The OECD Recommendation of the Council on Regulatory Policy and Governance stresses the importance of assessing the functioning of regulatory management tools as part of governments’ efforts to evaluate the performance of regulatory policy. Principle 6 of the Recommendation encourages members to publish regular reports on the performance of regulatory policy and reform programmes and the public authorities applying the regulations, including information on how regulatory tools such as RIA, public consultation practices and reviews of existing regulations are functioning in practice. In the same vein, the OECD has developed a Framework for Regulatory Policy Evaluation to assess the success of regulatory policy in achieving policy objectives in the most efficient manner and bringing about improvements in growth and societal welfare (OECD, 2014[6]). ROBs have a decisive role to play in this context. In addition to engaging in evaluative work in their own right, they can notably promote concerted approaches across the public administration to ensure that relevant information already produced by regulatory management systems is collected systematically as indicators, and that measurement and assessment efforts encompass all relevant domains of regulatory reform instead of focusing only on certain aspects such as the cost of complying with administrative obligations (Radaelli and Fritsch, 2012[7]).

OECD members still need to step up their efforts to develop comprehensive monitoring and evaluation mechanisms for regulatory management tools. Although RIA is a cornerstone of regulatory management in most countries, performance measurement of this tool is still not fully transparent or systematic. Approximately one third of jurisdictions still do not publish online reports on the performance of their RIA system and in many of them reporting is not regular but ad hoc (see Table 3.1). In the same vein, monitoring the appropriate functioning of RIA systems by means of performance indicators or opinion surveys is still very far from being commonplace.

The need for improved monitoring and evaluation is even stronger for the other two regulatory management tools. Assessing the effects of ex post evaluations of regulation are particularly valuable to identify areas for improvement and reform. Their usefulness is notably illustrated by the work carried out by the EU’s Regulatory Scrutiny Board to draw forward-looking conclusions from its scrutiny of ex post evaluations, both from a methodological (e.g. recurrent design flaws) and an institutional perspective (e.g. potential biases and conflicts of interest) (Regulatory Scrutiny Board, 2019[8]).

However, only a handful of jurisdictions assess the effectiveness of ex post evaluations in improving the regulatory stock. In 20203, less than one-fifth of them declared to have done so in the previous five years and made findings publicly available. In the same vein, there are still few instances of reports being published online on the performance of the ex post evaluation system (i.e. to understand how it functions in practice) and many of them are not systematic. Moreover, the vast majority of jurisdictions do not use indicators on the percentage of ex post evaluations that comply with formal requirements/guidelines or opinion surveys to monitor the usefulness or quality of ex post evaluations. Although these figures are partly explained by the fact that relatively few countries undertake ex post evaluation on a systematic basis, the current level of effort remains insufficient.
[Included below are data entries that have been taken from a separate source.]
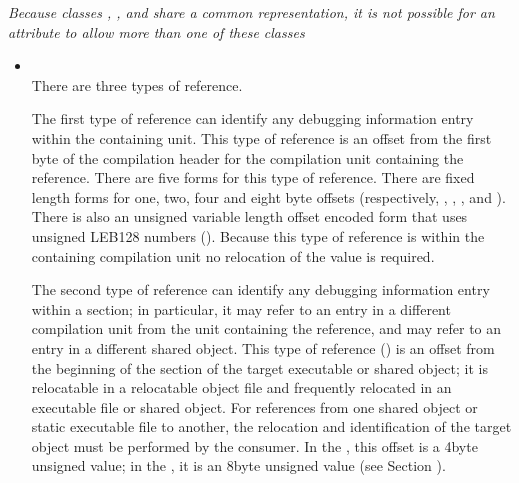 \textit{Because classes , 
, 
 and 
share a common representation, it is not possible for an
attribute to allow more than one of these classes}


\begin{itemize}
\item {} \\
There are three types of reference.

The 
first type of reference can identify any debugging
information entry within the containing unit. 
This type of
reference is an 
offset from the first byte of the compilation
header for the compilation unit containing the reference. There
are five forms for this type of reference. There are fixed
length forms for one, two, four and eight byte offsets
(respectively, , 
, 
,
and ). 
There is also an unsigned variable
length offset encoded form that uses unsigned LEB128 numbers
(). 
Because this type of reference is within
the containing compilation unit no relocation of the value
is required.

The second type of reference can identify any debugging
information entry within a 
\dotdebuginfo{} section; in particular,
it may refer to an entry in a different compilation unit
from the unit containing the reference, and may refer to an
entry in a different shared object.  This type of reference
() 
is an offset from the beginning of the
\dotdebuginfo{} 
section of the target executable or shared object;
it is relocatable in a relocatable object file and frequently
relocated in an executable file or shared object. For
references from one shared object or static executable file
to another, the relocation and identification of the target
object must be performed by the consumer. In the 
\thirtytwobitdwarfformat, this offset is a 4\dash byte unsigned value; 
in the \sixtyfourbitdwarfformat, it is an 8\dash byte
unsigned value 
(see Section ).


\end{itemize}
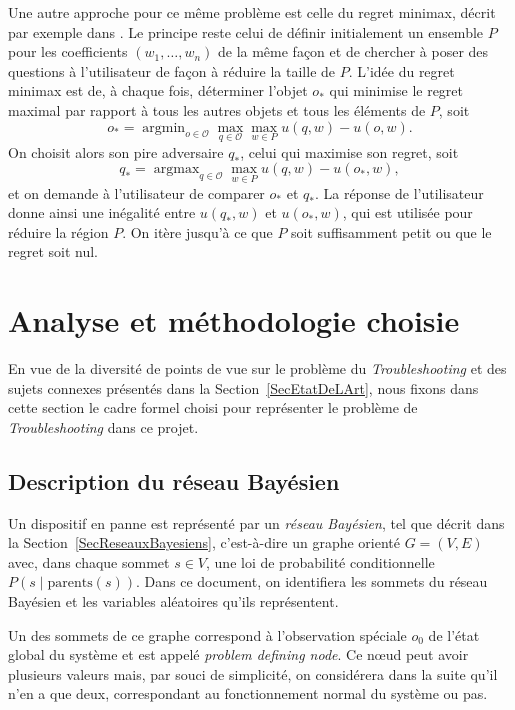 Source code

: \documentclass[a4paper,11pt]{article}
\theoremstyle{plain}
\theoremstyle{definition}
\DeclareMathOperator*{\argmax}{argmax}
\DeclareMathOperator*{\argmin}{argmin}
\begin{document}
Une autre approche pour ce même problème est celle du regret minimax, décrit par exemple dans \cite{Boutilier2006Constraint}. Le principe reste celui de définir initialement un ensemble $P$ pour les coefficients $(w_1, \dotsc,\allowbreak w_n)$ de la même façon et de chercher à poser des questions à l'utilisateur de façon à réduire la taille de $P$. L'idée du regret minimax est de, à chaque fois, déterminer l'objet $o_{\ast}$ qui minimise le regret maximal par rapport à tous les autres objets et tous les éléments de $P$, soit
\[o_{\ast} = \argmin_{o \in \mathcal O} \max_{q \in \mathcal O} \max_{w \in P} u(q, w) - u(o, w).\]
On choisit alors son pire adversaire $q_\ast$, celui qui maximise son regret, soit
\[q_{\ast} = \argmax_{q \in \mathcal O} \max_{w \in P} u(q, w) - u(o_\ast, w),\]
et on demande à l'utilisateur de comparer $o_\ast$ et $q_\ast$. La réponse de l'utilisateur donne ainsi une inégalité entre $u(q_\ast, w)$ et $u(o_\ast, w)$, qui est utilisée pour réduire la région $P$. On itère jusqu'à ce que $P$ soit suffisamment petit ou que le regret soit nul.

\section{Analyse et méthodologie choisie}
\label{SecMethodologie}

En vue de la diversité de points de vue sur le problème du \emph{Troubleshooting} et des sujets connexes présentés dans la Section~\ref{SecEtatDeLArt}, nous fixons dans cette section le cadre formel choisi pour représenter le problème de \emph{Troubleshooting} dans ce projet.

\subsection{Description du réseau Bayésien}
\label{SecBayesTroubleshooting}

Un dispositif en panne est représenté par un \emph{réseau Bayésien}, tel que décrit dans la Section~\ref{SecReseauxBayesiens}, c'est-à-dire un graphe orienté $G = (V, E)$ avec, dans chaque sommet $s \in V$, une loi de probabilité conditionnelle $P(s \mid \text{parents}(s))$. Dans ce document, on identifiera les sommets du réseau Bayésien et les variables aléatoires qu'ils représentent.

Un des sommets de ce graphe correspond à l'observation spéciale $o_0$ de l'état global du système et est appelé \emph{problem defining node}. Ce nœud peut avoir plusieurs valeurs mais, par souci de simplicité, on considérera dans la suite qu'il n'en a que deux, correspondant au fonctionnement normal du système ou pas.
\end{document}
Monitoring and evaluation of stakeholder engagement has not progressed in recent years either and it remains underdeveloped. Approximately one third of jurisdictions publish reports on the performance of consultation practices on improving draft regulations, nearly always on an ad hoc basis. Only seven jurisdictions reported to collect indicators on the percentage of consultations that comply with formal requirements or guidelines, and only three collect indicators on the results of surveys on the usefulness or quality of stakeholder consultations. Moreover, only the European Union declared to evaluate consultation of foreign stakeholders.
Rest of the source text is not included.